* RECORDS:
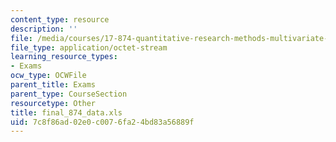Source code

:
```yaml
---
content_type: resource
description: ''
file: /media/courses/17-874-quantitative-research-methods-multivariate-spring-2004/7c8f86ad02e0c0076fa24bd83a56889f_final_874_data.xls
file_type: application/octet-stream
learning_resource_types:
- Exams
ocw_type: OCWFile
parent_title: Exams
parent_type: CourseSection
resourcetype: Other
title: final_874_data.xls
uid: 7c8f86ad-02e0-c007-6fa2-4bd83a56889f
---
```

* TASK DETAILS:
What you return must match the records letter for letter, except that the pictures stay out.

* ANSWER TO THIS TASK:
Source code

:
```yaml
---
content_type: resource
description: ''
file: /media/courses/17-874-quantitative-research-methods-multivariate-spring-2004/7c8f86ad02e0c0076fa24bd83a56889f_final_874_data.xls
file_type: application/octet-stream
learning_resource_types:
- Exams
ocw_type: OCWFile
parent_title: Exams
parent_type: CourseSection
resourcetype: Other
title: final_874_data.xls
uid: 7c8f86ad-02e0-c007-6fa2-4bd83a56889f
---
```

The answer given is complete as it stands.